== Stored data ==
******************************

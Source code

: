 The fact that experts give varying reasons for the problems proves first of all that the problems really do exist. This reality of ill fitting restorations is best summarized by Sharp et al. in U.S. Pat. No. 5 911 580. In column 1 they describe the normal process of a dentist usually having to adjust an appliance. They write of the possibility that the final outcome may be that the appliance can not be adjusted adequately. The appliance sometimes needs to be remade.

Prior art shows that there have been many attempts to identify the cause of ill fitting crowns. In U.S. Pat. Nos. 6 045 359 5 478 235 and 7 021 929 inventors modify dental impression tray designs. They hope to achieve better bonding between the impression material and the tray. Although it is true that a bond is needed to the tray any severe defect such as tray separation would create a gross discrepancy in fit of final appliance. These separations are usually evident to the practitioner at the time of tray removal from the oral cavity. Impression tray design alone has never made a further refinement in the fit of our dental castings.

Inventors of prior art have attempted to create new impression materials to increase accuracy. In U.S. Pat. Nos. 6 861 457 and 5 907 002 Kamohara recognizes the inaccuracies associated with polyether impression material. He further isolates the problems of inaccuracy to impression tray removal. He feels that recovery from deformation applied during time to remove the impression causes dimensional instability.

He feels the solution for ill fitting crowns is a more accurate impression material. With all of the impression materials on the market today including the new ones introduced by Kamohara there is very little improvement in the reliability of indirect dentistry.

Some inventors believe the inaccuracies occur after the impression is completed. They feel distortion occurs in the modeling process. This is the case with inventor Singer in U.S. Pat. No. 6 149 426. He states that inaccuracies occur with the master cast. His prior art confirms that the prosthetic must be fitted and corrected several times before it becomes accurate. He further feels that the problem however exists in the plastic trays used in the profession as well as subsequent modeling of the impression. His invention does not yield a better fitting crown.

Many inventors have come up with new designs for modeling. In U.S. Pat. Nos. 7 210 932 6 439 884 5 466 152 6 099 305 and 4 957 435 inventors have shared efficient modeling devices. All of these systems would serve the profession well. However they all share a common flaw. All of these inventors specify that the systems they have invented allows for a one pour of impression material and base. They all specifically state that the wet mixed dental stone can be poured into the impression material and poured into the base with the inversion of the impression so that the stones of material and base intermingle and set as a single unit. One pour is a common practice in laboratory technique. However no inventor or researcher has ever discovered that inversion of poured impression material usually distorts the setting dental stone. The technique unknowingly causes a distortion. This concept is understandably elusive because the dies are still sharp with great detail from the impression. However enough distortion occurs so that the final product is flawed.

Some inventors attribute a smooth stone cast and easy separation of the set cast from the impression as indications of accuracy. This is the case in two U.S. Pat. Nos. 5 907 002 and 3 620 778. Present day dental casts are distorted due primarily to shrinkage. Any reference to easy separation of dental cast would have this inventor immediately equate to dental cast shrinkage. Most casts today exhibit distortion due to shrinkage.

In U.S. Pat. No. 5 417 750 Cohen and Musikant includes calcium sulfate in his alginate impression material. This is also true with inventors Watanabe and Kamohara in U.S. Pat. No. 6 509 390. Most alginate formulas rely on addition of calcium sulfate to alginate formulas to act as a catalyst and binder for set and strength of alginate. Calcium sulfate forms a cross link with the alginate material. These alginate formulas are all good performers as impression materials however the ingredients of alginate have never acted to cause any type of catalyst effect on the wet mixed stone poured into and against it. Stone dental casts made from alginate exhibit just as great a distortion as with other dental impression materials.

******************************

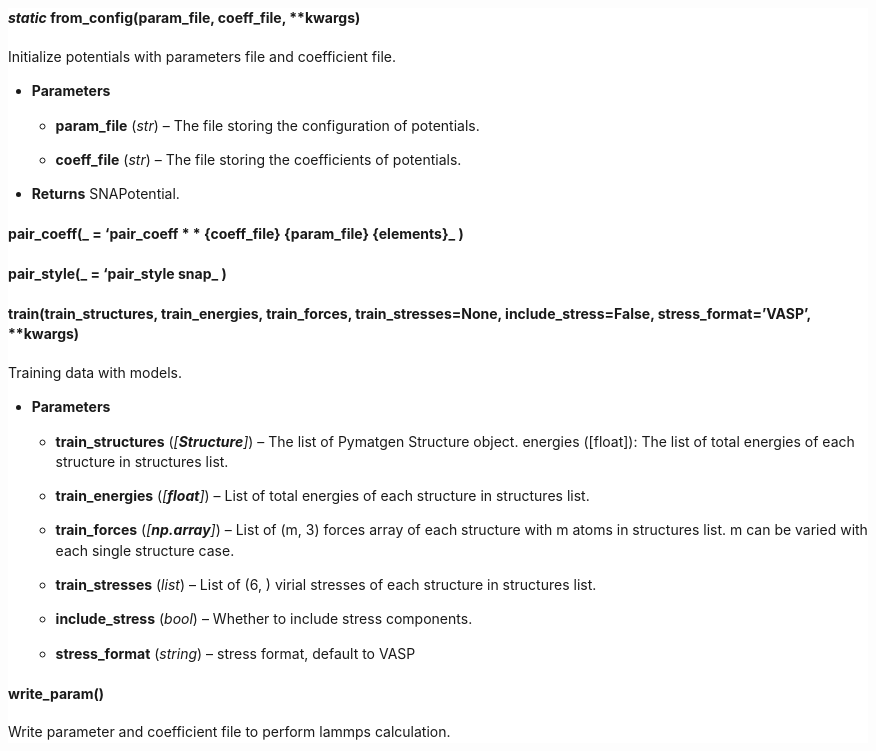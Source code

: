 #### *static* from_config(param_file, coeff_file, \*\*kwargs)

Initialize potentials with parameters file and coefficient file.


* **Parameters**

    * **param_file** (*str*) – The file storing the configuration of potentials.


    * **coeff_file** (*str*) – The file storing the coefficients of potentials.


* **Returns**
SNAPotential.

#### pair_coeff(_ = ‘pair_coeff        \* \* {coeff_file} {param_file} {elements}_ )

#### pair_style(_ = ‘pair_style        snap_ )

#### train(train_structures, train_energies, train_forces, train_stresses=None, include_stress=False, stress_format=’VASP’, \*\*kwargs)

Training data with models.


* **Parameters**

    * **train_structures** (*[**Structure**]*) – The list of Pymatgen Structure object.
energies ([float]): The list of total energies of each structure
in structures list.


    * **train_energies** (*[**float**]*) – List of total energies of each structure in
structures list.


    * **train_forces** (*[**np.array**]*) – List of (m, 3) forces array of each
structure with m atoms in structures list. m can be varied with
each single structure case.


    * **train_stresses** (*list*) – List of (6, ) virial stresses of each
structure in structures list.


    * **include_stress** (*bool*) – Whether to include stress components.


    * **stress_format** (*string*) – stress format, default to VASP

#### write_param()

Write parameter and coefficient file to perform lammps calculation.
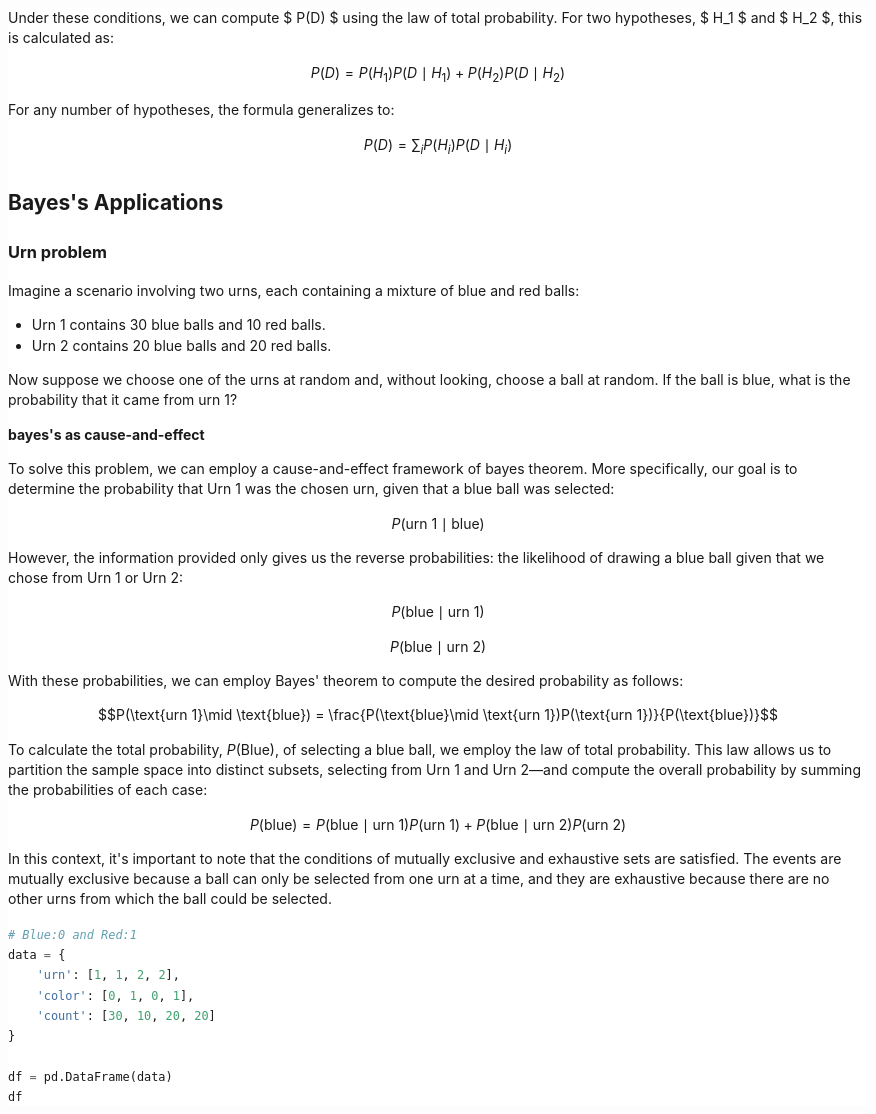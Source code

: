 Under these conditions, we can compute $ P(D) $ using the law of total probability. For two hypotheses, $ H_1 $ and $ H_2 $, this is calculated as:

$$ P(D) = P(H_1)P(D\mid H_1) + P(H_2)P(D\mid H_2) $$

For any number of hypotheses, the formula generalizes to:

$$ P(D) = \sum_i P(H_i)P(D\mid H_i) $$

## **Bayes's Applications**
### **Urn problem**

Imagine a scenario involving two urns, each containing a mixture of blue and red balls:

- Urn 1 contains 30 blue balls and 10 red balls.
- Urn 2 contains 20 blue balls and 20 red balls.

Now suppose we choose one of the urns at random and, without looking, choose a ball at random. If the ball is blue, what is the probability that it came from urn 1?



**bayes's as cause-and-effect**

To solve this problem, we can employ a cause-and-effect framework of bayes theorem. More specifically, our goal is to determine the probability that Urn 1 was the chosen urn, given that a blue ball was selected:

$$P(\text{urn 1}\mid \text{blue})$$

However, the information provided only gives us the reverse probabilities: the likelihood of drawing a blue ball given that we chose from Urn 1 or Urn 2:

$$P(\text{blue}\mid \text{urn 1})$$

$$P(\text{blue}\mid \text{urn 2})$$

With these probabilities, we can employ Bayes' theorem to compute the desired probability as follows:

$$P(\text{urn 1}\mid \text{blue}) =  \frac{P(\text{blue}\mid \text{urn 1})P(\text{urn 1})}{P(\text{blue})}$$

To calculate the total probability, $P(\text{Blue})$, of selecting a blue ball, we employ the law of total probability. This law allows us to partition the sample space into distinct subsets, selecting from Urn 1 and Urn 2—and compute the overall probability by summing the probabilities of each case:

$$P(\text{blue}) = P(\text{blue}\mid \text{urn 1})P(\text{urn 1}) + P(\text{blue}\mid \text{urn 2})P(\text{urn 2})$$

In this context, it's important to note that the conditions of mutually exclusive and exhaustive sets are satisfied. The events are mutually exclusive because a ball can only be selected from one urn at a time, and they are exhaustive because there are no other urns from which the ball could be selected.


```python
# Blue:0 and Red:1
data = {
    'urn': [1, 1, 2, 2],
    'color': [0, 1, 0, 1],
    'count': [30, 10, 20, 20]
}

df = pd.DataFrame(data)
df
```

******************************

== EXERCISE REQUIREMENTS ==
Wherever "float" occurs in the records above, copy the line it sits in.

== REPLY ==
energies ([float]): The list of total energies of each structure
    * **train_energies** (*[**float**]*) – List of total energies of each structure in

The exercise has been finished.